▶ [Problem requirements]:
Within the material below, transcribe exactly the lines from the one holding "160. (¬x73 ∨ x105 ∨ ¬x21)" through the one holding "181. (¬x39 ∨ ¬x183 ∨ ¬x175)", keeping both ends and skipping the rest.

▶ [Supplied material]:
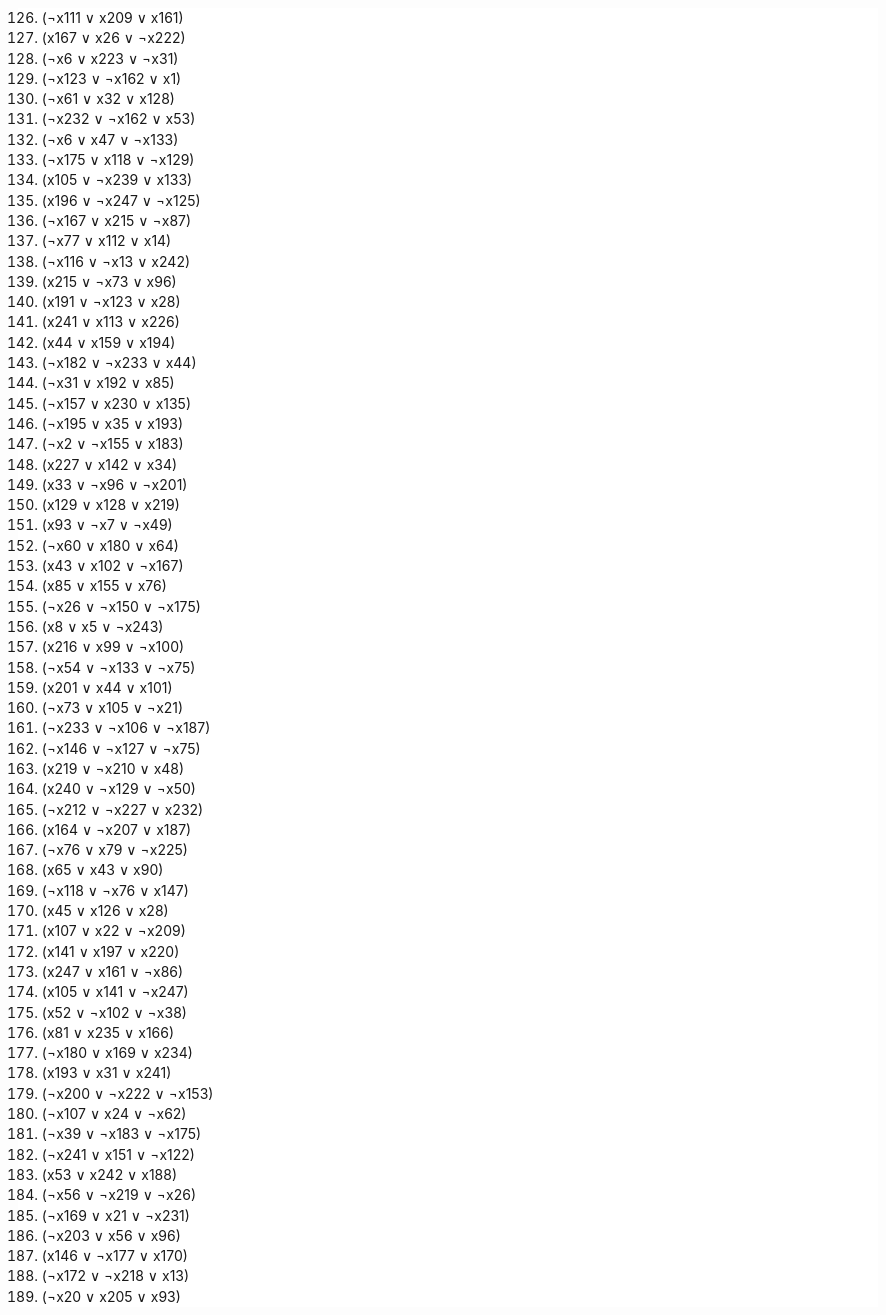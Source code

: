 126. (¬x111 ∨ x209 ∨ x161)
127. (x167 ∨ x26 ∨ ¬x222)
128. (¬x6 ∨ x223 ∨ ¬x31)
129. (¬x123 ∨ ¬x162 ∨ x1)
130. (¬x61 ∨ x32 ∨ x128)
131. (¬x232 ∨ ¬x162 ∨ x53)
132. (¬x6 ∨ x47 ∨ ¬x133)
133. (¬x175 ∨ x118 ∨ ¬x129)
134. (x105 ∨ ¬x239 ∨ x133)
135. (x196 ∨ ¬x247 ∨ ¬x125)
136. (¬x167 ∨ x215 ∨ ¬x87)
137. (¬x77 ∨ x112 ∨ x14)
138. (¬x116 ∨ ¬x13 ∨ x242)
139. (x215 ∨ ¬x73 ∨ x96)
140. (x191 ∨ ¬x123 ∨ x28)
141. (x241 ∨ x113 ∨ x226)
142. (x44 ∨ x159 ∨ x194)
143. (¬x182 ∨ ¬x233 ∨ x44)
144. (¬x31 ∨ x192 ∨ x85)
145. (¬x157 ∨ x230 ∨ x135)
146. (¬x195 ∨ x35 ∨ x193)
147. (¬x2 ∨ ¬x155 ∨ x183)
148. (x227 ∨ x142 ∨ x34)
149. (x33 ∨ ¬x96 ∨ ¬x201)
150. (x129 ∨ x128 ∨ x219)
151. (x93 ∨ ¬x7 ∨ ¬x49)
152. (¬x60 ∨ x180 ∨ x64)
153. (x43 ∨ x102 ∨ ¬x167)
154. (x85 ∨ x155 ∨ x76)
155. (¬x26 ∨ ¬x150 ∨ ¬x175)
156. (x8 ∨ x5 ∨ ¬x243)
157. (x216 ∨ x99 ∨ ¬x100)
158. (¬x54 ∨ ¬x133 ∨ ¬x75)
159. (x201 ∨ x44 ∨ x101)
160. (¬x73 ∨ x105 ∨ ¬x21)
161. (¬x233 ∨ ¬x106 ∨ ¬x187)
162. (¬x146 ∨ ¬x127 ∨ ¬x75)
163. (x219 ∨ ¬x210 ∨ x48)
164. (x240 ∨ ¬x129 ∨ ¬x50)
165. (¬x212 ∨ ¬x227 ∨ x232)
166. (x164 ∨ ¬x207 ∨ x187)
167. (¬x76 ∨ x79 ∨ ¬x225)
168. (x65 ∨ x43 ∨ x90)
169. (¬x118 ∨ ¬x76 ∨ x147)
170. (x45 ∨ x126 ∨ x28)
171. (x107 ∨ x22 ∨ ¬x209)
172. (x141 ∨ x197 ∨ x220)
173. (x247 ∨ x161 ∨ ¬x86)
174. (x105 ∨ x141 ∨ ¬x247)
175. (x52 ∨ ¬x102 ∨ ¬x38)
176. (x81 ∨ x235 ∨ x166)
177. (¬x180 ∨ x169 ∨ x234)
178. (x193 ∨ x31 ∨ x241)
179. (¬x200 ∨ ¬x222 ∨ ¬x153)
180. (¬x107 ∨ x24 ∨ ¬x62)
181. (¬x39 ∨ ¬x183 ∨ ¬x175)
182. (¬x241 ∨ x151 ∨ ¬x122)
183. (x53 ∨ x242 ∨ x188)
184. (¬x56 ∨ ¬x219 ∨ ¬x26)
185. (¬x169 ∨ x21 ∨ ¬x231)
186. (¬x203 ∨ x56 ∨ x96)
187. (x146 ∨ ¬x177 ∨ x170)
188. (¬x172 ∨ ¬x218 ∨ x13)
189. (¬x20 ∨ x205 ∨ x93)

▶ [Answer to this problem]:
160. (¬x73 ∨ x105 ∨ ¬x21)
161. (¬x233 ∨ ¬x106 ∨ ¬x187)
162. (¬x146 ∨ ¬x127 ∨ ¬x75)
163. (x219 ∨ ¬x210 ∨ x48)
164. (x240 ∨ ¬x129 ∨ ¬x50)
165. (¬x212 ∨ ¬x227 ∨ x232)
166. (x164 ∨ ¬x207 ∨ x187)
167. (¬x76 ∨ x79 ∨ ¬x225)
168. (x65 ∨ x43 ∨ x90)
169. (¬x118 ∨ ¬x76 ∨ x147)
170. (x45 ∨ x126 ∨ x28)
171. (x107 ∨ x22 ∨ ¬x209)
172. (x141 ∨ x197 ∨ x220)
173. (x247 ∨ x161 ∨ ¬x86)
174. (x105 ∨ x141 ∨ ¬x247)
175. (x52 ∨ ¬x102 ∨ ¬x38)
176. (x81 ∨ x235 ∨ x166)
177. (¬x180 ∨ x169 ∨ x234)
178. (x193 ∨ x31 ∨ x241)
179. (¬x200 ∨ ¬x222 ∨ ¬x153)
180. (¬x107 ∨ x24 ∨ ¬x62)
181. (¬x39 ∨ ¬x183 ∨ ¬x175)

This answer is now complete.